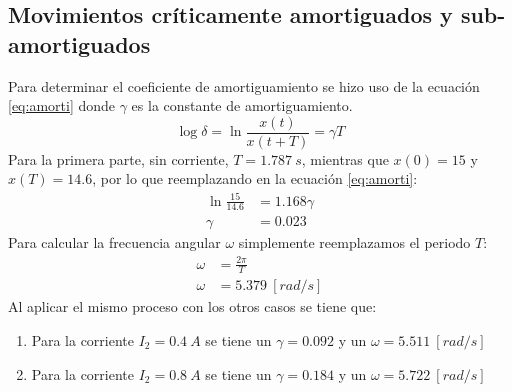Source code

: \documentclass[spanish,notitlepage,letterpaper, 12pt]{article}
\begin{document}
\subsection{Movimientos críticamente amortiguados y sub-amortiguados}
Para determinar el coeficiente de amortiguamiento se hizo uso de la ecuación \eqref{eq:amorti} donde $\gamma$ es la constante de amortiguamiento.
\begin{equation}\label{eq:amorti}
    \log{\delta}=\ln{\frac{x(t)}{x(t+T)}}=\gamma T
\end{equation}
Para la primera parte, sin corriente, $T=1.787\ s$, mientras que $x(0)=15$ y $x(T)=14.6$, por lo que reemplazando en la ecuación \eqref{eq:amorti}:
\begin{align*}
    \ln{\frac{15}{14.6}}&=1.168\gamma\\
    \gamma&=0.023
\end{align*}
Para calcular la frecuencia angular $\omega$ simplemente reemplazamos el periodo $T$:
\begin{align*}
    \omega&=\frac{2\pi}{T}\\
    \omega&=5.379\ [rad/s]
\end{align*}
Al aplicar el mismo proceso con los otros casos se tiene que:
\begin{enumerate}
    \item Para la corriente $I_2=0.4\ A$ se tiene un $\gamma=0.092$ y un $\omega=5.511\ [rad/s]$
    \item Para la corriente $I_2=0.8\ A$ se tiene un $\gamma=0.184$ y un $\omega=5.722\ [rad/s]$
\end{enumerate}
\end{document}
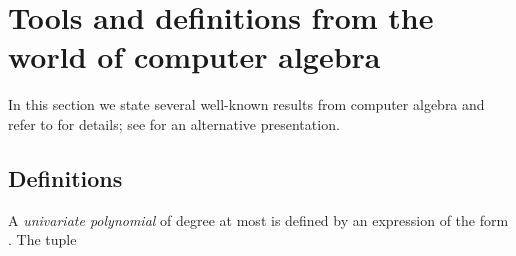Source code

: \documentclass[11pt]{article}
\theoremstyle{remark}
\newcommand{\old}[1]{{{}}}
\begin{document}
\old{
\section{Other problems that we discussed}

\begin{enumerate}
\item
If we can do batched point location in the plane, then we may be able to improve the running time of the known algorithms for the maximum capacity problem, which is defined as follows.
Let  be a set of  pairs of points in the
plane representing  (directional) links. In a link , the point 
represents the receiver and the point  represents the sender.
The goal is to find a maximum cardinality subset
of links that can operate simultaneously in the SINR model.

\item
Can we say something on the following problem which we call
{\em maximum capacity with acknowledgment} and that seems to be new.
Find a maximum subset  of links that can operate simultaneously as follows.
In the first part of a round
all senders in  send their messages simultaneously to their corresponding receivers, and in the second part
all receivers in  acknowledge receipt of their messages simultaneously.

\item
We also tried to come up with some interesting problem, where we are given a set of transmitters  and a set of receivers , but not the transmitter-to-receiver matching.
   
\end{enumerate}
}

\newpage



\newpage
\appendix 

\section{Tools and definitions from the world of computer algebra}
In this section we state several well-known results from computer algebra and refer to \cite{gg-mca-99} for details; see \cite{bp-pmcfa-94} for an alternative presentation.  

\subsection{Definitions}
 
A \emph{univariate polynomial } of degree at most  is defined
by an expression of the form .  The
tuple 
 
\end{document}
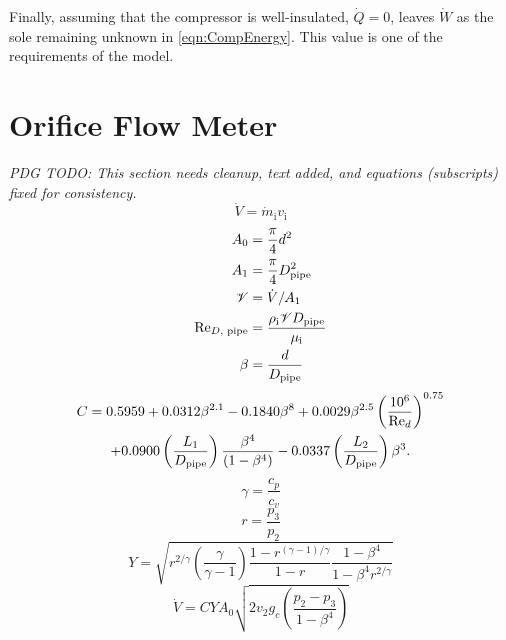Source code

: Finally, assuming that the compressor is well-insulated, 
\ie{} $\dot{Q}=0$, leaves $\dot{W}$ 
as the sole remaining unknown in \cref{eqn:CompEnergy}. 
This value is one of the requirements of the model. 

\section{Orifice Flow Meter} \label{sec:Orifice}
\emph{PDG TODO: This section needs cleanup, text added, and equations (subscripts) fixed for consistency.}
\begin{equation}
  \dot{V} = \dot{m}_{\text{i}}v_{\text{i}}
\end{equation}
\begin{align}
  A_0 &= \frac{\pi}{4} d^2 \\
  A_1 &= \frac{\pi}{4} D_{\text{pipe}}^2 \\
  \mathscr{V} &= \dot{V}/A_1 \\
  \text{Re}_{D,\text{ pipe}} &= \frac{\rho_{\text{i}} \mathscr{V} D_{\text{pipe}}}{\mu_{\text{i}}} \\
  \beta &= \frac{d}{D_{\text{pipe}}}
\end{align}
\begin{multline}
  C = 0.5959 + 0.0312\beta^{2.1} - 0.1840\beta^8 + 0.0029\beta^{2.5}\left(\frac{10^6}{\text{Re}_d}\right)^{0.75} \\ 
      + 0.0900\left(\frac{L_1}{D_{\text{pipe}}}\right)\frac{\beta^4}{\left(1-\beta^4\right)} 
      - 0.0337\left(\frac{L_2}{D_{\text{pipe}}}\right)\beta^3.
\end{multline}
\begin{equation}
  \gamma = \frac{c_p}{c_v}
\end{equation}
\begin{equation}
  r = \frac{p_3}{p_2}
\end{equation}
\begin{equation}
  Y = \sqrt{r^{2/\gamma}\left(\frac{\gamma}{\gamma-1}\right)\frac{1-r^{(\gamma-1)/\gamma}}{1-r}\frac{1-\beta^4}{1-\beta^4r^{2/\gamma}}}
\end{equation}
\begin{equation}
  \dot{V} = C Y A_0 \sqrt{2v_2g_c\left(\frac{p_2-p_3}{1-\beta^4}\right)}
\end{equation}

▬▬▬▬▬▬

WHAT YOU WILL DO: Omit every picture, then reproduce the rest of the listing exactly.

OUTPUT OF THE TASK:
Source code

: \documentclass[spanish,notitlepage,letterpaper, 12pt]{article}
\begin{document}
\subsection{Movimientos críticamente amortiguados y sub-amortiguados}
Para determinar el coeficiente de amortiguamiento se hizo uso de la ecuación \eqref{eq:amorti} donde $\gamma$ es la constante de amortiguamiento.
\begin{equation}\label{eq:amorti}
    \log{\delta}=\ln{\frac{x(t)}{x(t+T)}}=\gamma T
\end{equation}
Para la primera parte, sin corriente, $T=1.787\ s$, mientras que $x(0)=15$ y $x(T)=14.6$, por lo que reemplazando en la ecuación \eqref{eq:amorti}:
\begin{align*}
    \ln{\frac{15}{14.6}}&=1.168\gamma\\
    \gamma&=0.023
\end{align*}
Para calcular la frecuencia angular $\omega$ simplemente reemplazamos el periodo $T$:
\begin{align*}
    \omega&=\frac{2\pi}{T}\\
    \omega&=5.379\ [rad/s]
\end{align*}
Al aplicar el mismo proceso con los otros casos se tiene que:
\begin{enumerate}
    \item Para la corriente $I_2=0.4\ A$ se tiene un $\gamma=0.092$ y un $\omega=5.511\ [rad/s]$
    \item Para la corriente $I_2=0.8\ A$ se tiene un $\gamma=0.184$ y un $\omega=5.722\ [rad/s]$
\end{enumerate}
\end{document}
Source code

: \documentclass[11pt]{article}
\theoremstyle{remark}
\newcommand{\old}[1]{{{}}}
\begin{document}
\old{
\section{Other problems that we discussed}

\begin{enumerate}
\item
If we can do batched point location in the plane, then we may be able to improve the running time of the known algorithms for the maximum capacity problem, which is defined as follows.
Let  be a set of  pairs of points in the
plane representing  (directional) links. In a link , the point 
represents the receiver and the point  represents the sender.
The goal is to find a maximum cardinality subset
of links that can operate simultaneously in the SINR model.

\item
Can we say something on the following problem which we call
{\em maximum capacity with acknowledgment} and that seems to be new.
Find a maximum subset  of links that can operate simultaneously as follows.
In the first part of a round
all senders in  send their messages simultaneously to their corresponding receivers, and in the second part
all receivers in  acknowledge receipt of their messages simultaneously.

\item
We also tried to come up with some interesting problem, where we are given a set of transmitters  and a set of receivers , but not the transmitter-to-receiver matching.
   
\end{enumerate}
}

\newpage



\newpage
\appendix 

\section{Tools and definitions from the world of computer algebra}
In this section we state several well-known results from computer algebra and refer to \cite{gg-mca-99} for details; see \cite{bp-pmcfa-94} for an alternative presentation.  

\subsection{Definitions}
 
A \emph{univariate polynomial } of degree at most  is defined
by an expression of the form .  The
tuple 
 
\end{document}
Source code

: Finally, assuming that the compressor is well-insulated, 
\ie{} $\dot{Q}=0$, leaves $\dot{W}$ 
as the sole remaining unknown in \cref{eqn:CompEnergy}. 
This value is one of the requirements of the model. 

\section{Orifice Flow Meter} \label{sec:Orifice}
\emph{PDG TODO: This section needs cleanup, text added, and equations (subscripts) fixed for consistency.}
\begin{equation}
  \dot{V} = \dot{m}_{\text{i}}v_{\text{i}}
\end{equation}
\begin{align}
  A_0 &= \frac{\pi}{4} d^2 \\
  A_1 &= \frac{\pi}{4} D_{\text{pipe}}^2 \\
  \mathscr{V} &= \dot{V}/A_1 \\
  \text{Re}_{D,\text{ pipe}} &= \frac{\rho_{\text{i}} \mathscr{V} D_{\text{pipe}}}{\mu_{\text{i}}} \\
  \beta &= \frac{d}{D_{\text{pipe}}}
\end{align}
\begin{multline}
  C = 0.5959 + 0.0312\beta^{2.1} - 0.1840\beta^8 + 0.0029\beta^{2.5}\left(\frac{10^6}{\text{Re}_d}\right)^{0.75} \\ 
      + 0.0900\left(\frac{L_1}{D_{\text{pipe}}}\right)\frac{\beta^4}{\left(1-\beta^4\right)} 
      - 0.0337\left(\frac{L_2}{D_{\text{pipe}}}\right)\beta^3.
\end{multline}
\begin{equation}
  \gamma = \frac{c_p}{c_v}
\end{equation}
\begin{equation}
  r = \frac{p_3}{p_2}
\end{equation}
\begin{equation}
  Y = \sqrt{r^{2/\gamma}\left(\frac{\gamma}{\gamma-1}\right)\frac{1-r^{(\gamma-1)/\gamma}}{1-r}\frac{1-\beta^4}{1-\beta^4r^{2/\gamma}}}
\end{equation}
\begin{equation}
  \dot{V} = C Y A_0 \sqrt{2v_2g_c\left(\frac{p_2-p_3}{1-\beta^4}\right)}
\end{equation}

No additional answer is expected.